The date the data is considered effective or up-to-date. It is also know as the "as of" date or temporal currency. In data warehouse terms the currency date is also the extract or refresh date.
Related concepts: Data Currency, Temporal Currency.

Data Cleansing

The process of checking for data quality problems and attempting to resolve (or at least reduce) them. Removing errors and inconsistencies from data being imported into a data warehouse.

As one aspect of data transformation, data cleansing looks for data that is correct, unambiguous, consistent, and complete. Data cleansing can be applied to source databases and the data warehouse data via the data transformation step of the ETL process.
Related concepts: Data quality assurance.

Data Connection

The service provided by a Data Connector. The process and technology that connects the ETL to a data store and thus allows the ETL read and write data to and from databases, source data, data warehouses and other data stores such as Microsoft Excel workbooks (spreadsheets).

Data Connector

Software used to connect to data and thus creates a data connection. See data connection for more information. Examples of data connectors include ODBC and the data source types seen in the Import Table Wizard.
Data Connectors use the information (metadata) stored in a data to establish the connection to a data store.

Data Transformation

The transformation step of the ETL acronym. The general term for a set of operations that manipulate your source data and transform it into DataSelf's data warehouse. your data Some would say that transformation is the step where ETL can add the most value. Data cleansing is one aspect of data transformation.

Data Source

Loosely the term refers to a connection to source data. The phrase also refers specifically to the configuration information (a type of metadata) that specifies how a data connector shall to connect to data.

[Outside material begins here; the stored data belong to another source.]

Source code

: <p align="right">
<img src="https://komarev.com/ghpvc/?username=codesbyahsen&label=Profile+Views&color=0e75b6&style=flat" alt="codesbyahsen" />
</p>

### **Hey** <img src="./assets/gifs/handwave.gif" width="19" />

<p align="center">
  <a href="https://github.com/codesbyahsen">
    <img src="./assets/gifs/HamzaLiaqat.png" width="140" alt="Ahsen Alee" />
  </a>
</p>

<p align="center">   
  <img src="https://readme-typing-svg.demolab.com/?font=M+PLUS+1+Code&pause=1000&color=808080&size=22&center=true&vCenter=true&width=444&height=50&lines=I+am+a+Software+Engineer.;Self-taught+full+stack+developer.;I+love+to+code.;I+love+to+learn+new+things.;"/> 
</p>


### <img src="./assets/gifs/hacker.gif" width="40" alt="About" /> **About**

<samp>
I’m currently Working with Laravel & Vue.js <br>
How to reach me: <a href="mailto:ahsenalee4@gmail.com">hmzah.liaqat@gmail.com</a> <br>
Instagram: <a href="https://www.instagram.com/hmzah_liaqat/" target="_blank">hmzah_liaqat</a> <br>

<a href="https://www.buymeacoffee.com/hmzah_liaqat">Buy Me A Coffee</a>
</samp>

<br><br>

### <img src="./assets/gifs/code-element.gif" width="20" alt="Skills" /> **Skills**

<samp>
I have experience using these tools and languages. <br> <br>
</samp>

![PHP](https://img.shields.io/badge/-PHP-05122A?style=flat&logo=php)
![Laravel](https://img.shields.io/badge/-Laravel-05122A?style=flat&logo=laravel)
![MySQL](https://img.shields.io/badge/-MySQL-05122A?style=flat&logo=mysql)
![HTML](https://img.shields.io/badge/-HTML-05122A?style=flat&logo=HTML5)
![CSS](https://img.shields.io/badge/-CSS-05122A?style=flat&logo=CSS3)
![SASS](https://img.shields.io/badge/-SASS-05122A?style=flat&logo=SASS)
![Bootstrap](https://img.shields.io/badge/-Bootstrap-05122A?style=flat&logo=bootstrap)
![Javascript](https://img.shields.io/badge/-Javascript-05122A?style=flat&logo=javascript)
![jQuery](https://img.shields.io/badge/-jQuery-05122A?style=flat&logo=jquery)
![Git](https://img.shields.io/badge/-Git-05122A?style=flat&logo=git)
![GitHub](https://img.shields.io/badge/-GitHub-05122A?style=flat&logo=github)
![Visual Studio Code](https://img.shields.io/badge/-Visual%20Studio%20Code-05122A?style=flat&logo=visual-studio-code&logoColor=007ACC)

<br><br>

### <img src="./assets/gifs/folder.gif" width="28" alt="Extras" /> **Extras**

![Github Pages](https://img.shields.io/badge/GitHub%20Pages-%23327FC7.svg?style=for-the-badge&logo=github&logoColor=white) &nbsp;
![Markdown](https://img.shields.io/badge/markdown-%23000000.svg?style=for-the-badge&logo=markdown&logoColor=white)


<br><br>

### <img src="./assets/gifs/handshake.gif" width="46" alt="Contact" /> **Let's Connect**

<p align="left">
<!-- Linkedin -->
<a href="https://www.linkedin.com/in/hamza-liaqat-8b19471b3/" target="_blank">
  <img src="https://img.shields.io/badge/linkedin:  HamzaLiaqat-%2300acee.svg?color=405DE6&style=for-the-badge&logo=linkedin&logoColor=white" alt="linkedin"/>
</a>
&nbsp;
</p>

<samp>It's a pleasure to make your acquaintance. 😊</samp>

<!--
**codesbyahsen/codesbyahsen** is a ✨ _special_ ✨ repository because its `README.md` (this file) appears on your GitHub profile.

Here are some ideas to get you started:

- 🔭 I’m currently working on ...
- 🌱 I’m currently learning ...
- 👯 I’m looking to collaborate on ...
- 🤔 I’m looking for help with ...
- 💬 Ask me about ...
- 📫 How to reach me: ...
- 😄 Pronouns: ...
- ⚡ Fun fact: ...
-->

This data or data store may be, but is not limited to, source data in a file, a source database, or a data warehouse.

  • Each data source is assigned a unique data source name name by it's creator.
  • Data sources and it's related concepts are tied together in the Import Table Wizard.
  • Data source is one of the most difficult terms to define in this glossary because it is easily confused with other terms especially source data. We attempt to dis-entangle the related terms below.
Metadata in a Data Source
The connection information stored in the metadata in a data source includes:
  • Location of the data store's file or database.
  • Type of data connector software required.
  • Data connector level security information (user name, password, etc)
  • For a SQL Server database the name of SQL Server instance which manages the database and any security information such as user name and password.
  • Database manager (DBMS) level security. SQL Server instances often require a user name and password.
  • Security information such as User name & password to the specific file or database.
Data Source Names versus Data Connectors
Data source is not a data connector but rather the configuration information (a type of metadata) that the data connector software uses to connect to data stores.
A Data Source versus Source Data
Data source is used informally as interchangeable with source data and source database. At times this informal usage can get confusing and is not recommended. A source database refers to a database (to data), a data source refers to the metadata describing how to connect to the database.
Imported Tables and Data Sources
To import data from a data source into a data warehouse the ETL requires the metadata from the data source. These concepts are connected in the Import Table Wizard.

More: Import Table Wizard - Start window especially the section on Data Source Types.

Data Sources in DSA/Tableau

A data source is a reusable connection to data. Data sources can include data extracts, or information for a pass-through connection to a live, relational database. A data source can also include a layer of customizations, such as calculations, groups, or sets.

DSA/Tableau Desktop authors can publish data sources to DSA/Tableau Server.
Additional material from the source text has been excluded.